In February this year, as the University of Hyderabad (after the suicide of Rohith Vemula) and the JNU witnessed large-scale student protests after students from both universities were accused of “anti-nationalism,” the then Minister of Human Resources Smriti Irani decreed that all universities must hoist a 207-foot national flag on campus. Not surprisingly at the time, JNU was the first university where this was implemented. The move was seen as an attempt to counter months of protests seen at various universities across the country. Talk to Indian express, JNU Vice-Chancellor Jagadesh Kumar said at the time: “It is a matter of pride for JNU to install the national flag on our campus. We will identify a suitable location and work there.
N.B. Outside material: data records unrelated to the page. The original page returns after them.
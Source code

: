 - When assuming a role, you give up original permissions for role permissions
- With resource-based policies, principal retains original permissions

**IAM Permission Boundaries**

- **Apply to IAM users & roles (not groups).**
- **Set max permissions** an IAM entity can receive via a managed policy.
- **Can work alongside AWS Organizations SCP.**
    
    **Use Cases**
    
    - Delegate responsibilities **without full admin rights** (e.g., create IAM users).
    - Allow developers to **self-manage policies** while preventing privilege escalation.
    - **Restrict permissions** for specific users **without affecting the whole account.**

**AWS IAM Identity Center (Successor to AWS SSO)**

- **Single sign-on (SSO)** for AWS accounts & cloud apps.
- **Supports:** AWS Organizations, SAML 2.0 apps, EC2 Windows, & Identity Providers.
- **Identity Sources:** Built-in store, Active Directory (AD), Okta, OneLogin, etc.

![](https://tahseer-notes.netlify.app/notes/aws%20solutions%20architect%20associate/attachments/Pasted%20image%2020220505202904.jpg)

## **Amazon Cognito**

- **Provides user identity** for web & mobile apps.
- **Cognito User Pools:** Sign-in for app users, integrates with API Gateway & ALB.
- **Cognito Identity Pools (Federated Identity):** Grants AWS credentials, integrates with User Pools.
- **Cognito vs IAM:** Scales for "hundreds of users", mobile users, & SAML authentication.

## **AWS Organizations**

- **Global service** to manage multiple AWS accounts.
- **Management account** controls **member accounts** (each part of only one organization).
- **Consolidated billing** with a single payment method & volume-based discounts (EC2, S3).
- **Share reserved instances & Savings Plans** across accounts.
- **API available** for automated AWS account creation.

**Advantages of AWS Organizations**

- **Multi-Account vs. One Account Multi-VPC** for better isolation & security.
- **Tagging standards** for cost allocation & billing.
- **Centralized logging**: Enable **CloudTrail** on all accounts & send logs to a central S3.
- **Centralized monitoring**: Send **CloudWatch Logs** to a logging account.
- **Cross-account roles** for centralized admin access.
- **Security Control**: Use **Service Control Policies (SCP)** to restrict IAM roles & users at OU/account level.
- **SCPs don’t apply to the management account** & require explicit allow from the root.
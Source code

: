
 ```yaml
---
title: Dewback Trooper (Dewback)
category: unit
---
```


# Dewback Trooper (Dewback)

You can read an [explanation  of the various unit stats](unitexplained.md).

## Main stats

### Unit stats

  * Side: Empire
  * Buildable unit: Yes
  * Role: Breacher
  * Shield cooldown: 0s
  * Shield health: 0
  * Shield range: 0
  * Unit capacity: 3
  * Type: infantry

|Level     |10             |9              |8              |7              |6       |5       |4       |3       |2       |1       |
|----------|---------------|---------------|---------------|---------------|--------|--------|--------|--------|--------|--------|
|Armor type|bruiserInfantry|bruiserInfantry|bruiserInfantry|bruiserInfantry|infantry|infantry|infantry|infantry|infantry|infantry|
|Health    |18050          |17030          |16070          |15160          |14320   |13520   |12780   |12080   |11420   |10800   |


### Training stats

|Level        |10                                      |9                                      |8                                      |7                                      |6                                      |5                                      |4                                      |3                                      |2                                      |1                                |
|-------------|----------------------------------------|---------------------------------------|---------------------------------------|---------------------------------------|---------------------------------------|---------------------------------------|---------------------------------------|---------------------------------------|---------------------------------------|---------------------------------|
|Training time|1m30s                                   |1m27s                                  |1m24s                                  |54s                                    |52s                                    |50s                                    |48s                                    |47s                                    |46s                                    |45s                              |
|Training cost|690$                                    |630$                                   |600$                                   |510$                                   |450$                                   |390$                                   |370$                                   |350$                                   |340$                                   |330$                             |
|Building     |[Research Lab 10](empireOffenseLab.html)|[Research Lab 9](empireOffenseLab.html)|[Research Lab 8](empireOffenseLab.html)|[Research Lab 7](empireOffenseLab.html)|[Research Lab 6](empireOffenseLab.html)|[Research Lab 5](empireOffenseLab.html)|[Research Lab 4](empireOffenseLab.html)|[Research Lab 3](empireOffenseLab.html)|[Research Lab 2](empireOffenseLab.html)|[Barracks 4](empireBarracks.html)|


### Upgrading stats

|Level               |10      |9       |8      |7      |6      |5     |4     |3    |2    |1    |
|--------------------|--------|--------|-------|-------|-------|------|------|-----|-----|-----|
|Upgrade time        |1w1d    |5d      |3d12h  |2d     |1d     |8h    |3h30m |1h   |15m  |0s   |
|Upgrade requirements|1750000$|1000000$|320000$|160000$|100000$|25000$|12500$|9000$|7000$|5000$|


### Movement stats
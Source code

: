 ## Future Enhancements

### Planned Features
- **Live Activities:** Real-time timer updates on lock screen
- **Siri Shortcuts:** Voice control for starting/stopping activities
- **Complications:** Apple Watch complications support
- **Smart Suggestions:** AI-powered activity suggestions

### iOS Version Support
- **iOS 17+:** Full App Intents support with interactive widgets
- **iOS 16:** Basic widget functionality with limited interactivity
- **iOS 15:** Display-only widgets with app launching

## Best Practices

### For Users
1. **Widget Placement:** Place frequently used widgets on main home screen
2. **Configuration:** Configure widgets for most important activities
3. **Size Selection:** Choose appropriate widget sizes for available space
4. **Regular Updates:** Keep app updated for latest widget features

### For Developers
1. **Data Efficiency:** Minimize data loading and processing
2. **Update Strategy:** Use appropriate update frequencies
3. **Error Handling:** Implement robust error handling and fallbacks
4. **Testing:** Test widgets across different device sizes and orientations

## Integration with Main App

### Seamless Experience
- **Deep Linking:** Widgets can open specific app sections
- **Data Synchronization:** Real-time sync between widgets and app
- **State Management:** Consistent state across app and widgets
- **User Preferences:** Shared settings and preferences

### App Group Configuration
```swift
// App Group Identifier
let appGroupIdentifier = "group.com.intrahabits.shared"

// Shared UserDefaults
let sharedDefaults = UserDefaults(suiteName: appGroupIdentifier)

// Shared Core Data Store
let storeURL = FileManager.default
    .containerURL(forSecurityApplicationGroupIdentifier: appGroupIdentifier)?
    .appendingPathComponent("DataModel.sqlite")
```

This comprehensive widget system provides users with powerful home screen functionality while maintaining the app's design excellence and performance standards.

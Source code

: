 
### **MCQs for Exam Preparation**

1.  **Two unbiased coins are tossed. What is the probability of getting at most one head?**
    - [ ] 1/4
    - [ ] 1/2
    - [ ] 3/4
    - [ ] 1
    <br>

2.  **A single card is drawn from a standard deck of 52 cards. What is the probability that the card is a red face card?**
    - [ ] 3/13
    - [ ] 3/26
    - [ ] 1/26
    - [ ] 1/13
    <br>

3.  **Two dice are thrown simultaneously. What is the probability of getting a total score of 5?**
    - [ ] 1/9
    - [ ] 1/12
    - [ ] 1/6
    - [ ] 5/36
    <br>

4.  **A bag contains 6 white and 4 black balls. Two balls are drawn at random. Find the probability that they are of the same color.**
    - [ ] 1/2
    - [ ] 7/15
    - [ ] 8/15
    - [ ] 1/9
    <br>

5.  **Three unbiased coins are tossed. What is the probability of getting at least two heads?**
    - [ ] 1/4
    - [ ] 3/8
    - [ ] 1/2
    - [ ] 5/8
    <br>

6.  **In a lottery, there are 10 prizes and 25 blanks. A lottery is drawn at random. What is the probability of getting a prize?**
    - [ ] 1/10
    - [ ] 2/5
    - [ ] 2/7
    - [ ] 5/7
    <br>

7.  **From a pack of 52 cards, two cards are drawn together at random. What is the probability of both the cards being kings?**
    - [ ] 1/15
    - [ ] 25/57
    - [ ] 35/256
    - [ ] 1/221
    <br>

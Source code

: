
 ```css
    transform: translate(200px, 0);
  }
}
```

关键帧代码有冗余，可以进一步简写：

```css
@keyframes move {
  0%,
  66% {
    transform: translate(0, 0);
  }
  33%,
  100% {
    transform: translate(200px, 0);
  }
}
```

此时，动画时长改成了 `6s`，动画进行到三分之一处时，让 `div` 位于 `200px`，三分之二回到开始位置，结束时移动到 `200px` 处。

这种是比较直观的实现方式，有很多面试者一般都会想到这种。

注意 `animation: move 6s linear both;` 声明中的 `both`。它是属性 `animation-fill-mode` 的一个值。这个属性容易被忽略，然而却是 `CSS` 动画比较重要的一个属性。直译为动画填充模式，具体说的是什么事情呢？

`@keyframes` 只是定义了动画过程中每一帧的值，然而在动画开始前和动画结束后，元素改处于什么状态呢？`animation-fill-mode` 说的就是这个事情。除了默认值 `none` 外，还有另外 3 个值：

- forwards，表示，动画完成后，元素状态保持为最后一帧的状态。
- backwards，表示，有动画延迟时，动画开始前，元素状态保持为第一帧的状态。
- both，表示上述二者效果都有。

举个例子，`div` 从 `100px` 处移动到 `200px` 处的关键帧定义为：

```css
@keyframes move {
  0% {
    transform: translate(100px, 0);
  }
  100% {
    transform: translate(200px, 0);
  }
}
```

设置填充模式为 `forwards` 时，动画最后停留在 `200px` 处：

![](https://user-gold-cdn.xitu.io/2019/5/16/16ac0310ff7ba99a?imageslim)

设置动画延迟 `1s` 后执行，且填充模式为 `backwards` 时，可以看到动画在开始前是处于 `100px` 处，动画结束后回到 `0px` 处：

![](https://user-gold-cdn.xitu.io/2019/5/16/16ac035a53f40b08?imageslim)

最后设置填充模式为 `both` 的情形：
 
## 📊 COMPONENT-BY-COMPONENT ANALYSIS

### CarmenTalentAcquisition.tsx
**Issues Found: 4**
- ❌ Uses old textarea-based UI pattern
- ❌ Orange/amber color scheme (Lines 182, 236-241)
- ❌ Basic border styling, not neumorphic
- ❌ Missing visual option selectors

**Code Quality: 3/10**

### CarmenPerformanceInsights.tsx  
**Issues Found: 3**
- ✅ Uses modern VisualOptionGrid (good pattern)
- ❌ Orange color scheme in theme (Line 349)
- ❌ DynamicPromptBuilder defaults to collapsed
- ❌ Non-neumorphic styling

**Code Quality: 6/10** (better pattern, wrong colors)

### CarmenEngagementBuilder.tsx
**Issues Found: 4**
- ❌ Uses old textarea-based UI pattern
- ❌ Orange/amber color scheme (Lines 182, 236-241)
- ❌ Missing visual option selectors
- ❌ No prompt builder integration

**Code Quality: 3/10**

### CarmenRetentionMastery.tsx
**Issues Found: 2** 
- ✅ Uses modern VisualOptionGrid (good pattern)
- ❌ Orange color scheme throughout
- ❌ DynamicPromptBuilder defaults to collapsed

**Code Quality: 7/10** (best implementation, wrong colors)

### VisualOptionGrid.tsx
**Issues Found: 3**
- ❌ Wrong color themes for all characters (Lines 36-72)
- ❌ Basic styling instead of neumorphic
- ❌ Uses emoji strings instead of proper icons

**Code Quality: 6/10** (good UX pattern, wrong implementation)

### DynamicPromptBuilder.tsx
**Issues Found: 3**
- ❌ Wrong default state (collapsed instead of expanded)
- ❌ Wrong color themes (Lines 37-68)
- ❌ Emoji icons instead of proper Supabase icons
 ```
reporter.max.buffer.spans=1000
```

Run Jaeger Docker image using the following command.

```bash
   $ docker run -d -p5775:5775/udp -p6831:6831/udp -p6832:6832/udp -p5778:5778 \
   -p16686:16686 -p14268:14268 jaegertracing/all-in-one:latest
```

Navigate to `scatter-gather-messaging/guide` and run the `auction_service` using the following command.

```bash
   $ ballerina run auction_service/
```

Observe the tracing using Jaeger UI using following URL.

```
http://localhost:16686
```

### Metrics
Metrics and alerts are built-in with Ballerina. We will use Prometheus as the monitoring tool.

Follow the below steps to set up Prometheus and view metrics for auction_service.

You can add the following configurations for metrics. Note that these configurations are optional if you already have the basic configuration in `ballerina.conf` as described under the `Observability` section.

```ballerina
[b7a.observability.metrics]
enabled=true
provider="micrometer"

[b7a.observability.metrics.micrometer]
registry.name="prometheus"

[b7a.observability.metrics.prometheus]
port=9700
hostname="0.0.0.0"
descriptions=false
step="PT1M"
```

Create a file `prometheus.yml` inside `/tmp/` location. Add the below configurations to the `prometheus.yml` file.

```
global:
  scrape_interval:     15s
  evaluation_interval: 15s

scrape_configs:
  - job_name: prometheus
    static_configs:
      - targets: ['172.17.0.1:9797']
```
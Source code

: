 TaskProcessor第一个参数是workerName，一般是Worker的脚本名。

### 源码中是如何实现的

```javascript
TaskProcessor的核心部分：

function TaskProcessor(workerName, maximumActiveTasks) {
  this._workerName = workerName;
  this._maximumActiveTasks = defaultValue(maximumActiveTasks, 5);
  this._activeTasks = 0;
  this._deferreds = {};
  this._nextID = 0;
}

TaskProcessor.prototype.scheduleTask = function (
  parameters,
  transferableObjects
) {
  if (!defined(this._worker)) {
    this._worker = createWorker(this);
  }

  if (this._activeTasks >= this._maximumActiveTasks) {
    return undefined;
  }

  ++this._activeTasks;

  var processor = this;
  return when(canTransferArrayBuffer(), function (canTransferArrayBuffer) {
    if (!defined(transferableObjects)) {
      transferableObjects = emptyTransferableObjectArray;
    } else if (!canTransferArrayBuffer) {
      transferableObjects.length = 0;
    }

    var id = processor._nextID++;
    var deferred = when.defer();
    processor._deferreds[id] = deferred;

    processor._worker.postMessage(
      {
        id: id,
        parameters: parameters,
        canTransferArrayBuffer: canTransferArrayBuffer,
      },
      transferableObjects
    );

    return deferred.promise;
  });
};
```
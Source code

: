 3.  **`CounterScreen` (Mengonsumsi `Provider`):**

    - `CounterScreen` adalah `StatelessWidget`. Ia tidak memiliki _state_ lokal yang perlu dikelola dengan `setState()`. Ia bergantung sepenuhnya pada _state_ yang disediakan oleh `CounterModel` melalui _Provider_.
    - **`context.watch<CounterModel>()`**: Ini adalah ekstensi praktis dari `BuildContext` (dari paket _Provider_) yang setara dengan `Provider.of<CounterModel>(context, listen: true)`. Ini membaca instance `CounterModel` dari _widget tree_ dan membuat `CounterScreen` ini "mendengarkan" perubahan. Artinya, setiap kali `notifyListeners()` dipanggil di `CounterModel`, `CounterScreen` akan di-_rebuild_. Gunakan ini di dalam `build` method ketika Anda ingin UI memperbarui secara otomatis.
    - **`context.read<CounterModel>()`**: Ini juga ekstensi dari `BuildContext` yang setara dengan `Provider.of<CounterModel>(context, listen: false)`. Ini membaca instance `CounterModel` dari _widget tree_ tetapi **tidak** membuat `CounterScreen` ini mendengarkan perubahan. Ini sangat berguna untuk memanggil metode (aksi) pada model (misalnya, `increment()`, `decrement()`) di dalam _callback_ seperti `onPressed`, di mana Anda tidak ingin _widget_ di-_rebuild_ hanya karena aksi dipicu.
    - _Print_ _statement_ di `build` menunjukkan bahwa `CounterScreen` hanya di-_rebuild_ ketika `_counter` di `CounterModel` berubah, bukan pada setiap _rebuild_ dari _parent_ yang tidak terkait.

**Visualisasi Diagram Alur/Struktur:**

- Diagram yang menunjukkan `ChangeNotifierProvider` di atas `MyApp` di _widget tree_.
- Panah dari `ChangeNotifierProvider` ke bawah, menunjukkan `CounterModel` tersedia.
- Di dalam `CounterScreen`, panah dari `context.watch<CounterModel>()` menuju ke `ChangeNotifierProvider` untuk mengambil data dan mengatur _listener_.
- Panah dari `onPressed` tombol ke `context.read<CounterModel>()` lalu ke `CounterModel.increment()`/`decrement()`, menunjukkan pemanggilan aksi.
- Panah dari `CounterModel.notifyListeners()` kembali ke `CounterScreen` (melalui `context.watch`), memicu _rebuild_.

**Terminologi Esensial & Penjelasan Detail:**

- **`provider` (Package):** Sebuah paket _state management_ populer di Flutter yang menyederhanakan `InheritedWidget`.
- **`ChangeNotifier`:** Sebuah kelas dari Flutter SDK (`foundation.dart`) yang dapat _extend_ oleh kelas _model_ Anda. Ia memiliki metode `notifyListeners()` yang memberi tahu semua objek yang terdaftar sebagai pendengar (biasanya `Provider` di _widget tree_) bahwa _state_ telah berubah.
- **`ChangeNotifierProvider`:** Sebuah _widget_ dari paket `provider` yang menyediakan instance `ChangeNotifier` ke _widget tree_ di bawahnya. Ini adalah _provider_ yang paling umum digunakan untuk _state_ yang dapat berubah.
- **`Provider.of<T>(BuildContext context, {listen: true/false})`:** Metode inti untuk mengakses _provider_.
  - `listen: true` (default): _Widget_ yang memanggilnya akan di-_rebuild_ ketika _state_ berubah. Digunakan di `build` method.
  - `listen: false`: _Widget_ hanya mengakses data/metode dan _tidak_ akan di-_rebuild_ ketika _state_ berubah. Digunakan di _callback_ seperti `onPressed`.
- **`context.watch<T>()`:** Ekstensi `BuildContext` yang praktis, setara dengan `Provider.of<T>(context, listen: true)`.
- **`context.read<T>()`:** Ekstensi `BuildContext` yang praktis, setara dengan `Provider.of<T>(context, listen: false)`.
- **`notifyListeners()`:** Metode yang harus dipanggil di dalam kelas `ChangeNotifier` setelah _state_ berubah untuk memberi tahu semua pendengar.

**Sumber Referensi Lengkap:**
Former Jammu and Kashmir Chief Minister Omar Abdullah was one of many unimpressed by the move. He tweeted: “If it was enough to raise the flag to combat feelings of alienation, the problems in Kashmir and the North East would have been solved decades ago. “
The government has also tried other means to extend its influence directly to students. On Teacher’s Day in the past two years, Modi addressed the schoolchildren across the country in a live TV show. In 2014, the first year this was done, questions were raised from many sides about the government’s motives. The prime minister and his regime were also accused of forcing schools and students to attend the live broadcast, describing the event as compulsory.
The Directive 2014 said: “All government, government-assisted, unaided (and) MCD (corporations) school heads should arrange to round up the children in order from 2:30 p.m. to 4:45 p.m. on that day so that children (can) see the Prime Minister’s speech.
Likewise, on Teachers’ Day in 2015, the Department of Human Resources issued a directive to all schools asking them to make adequate arrangements for live streaming, stating that it would review the number and the specificities of the schools and students who attended the broadcast. However, he did not explicitly state that attendance or broadcast of the speech was mandatory.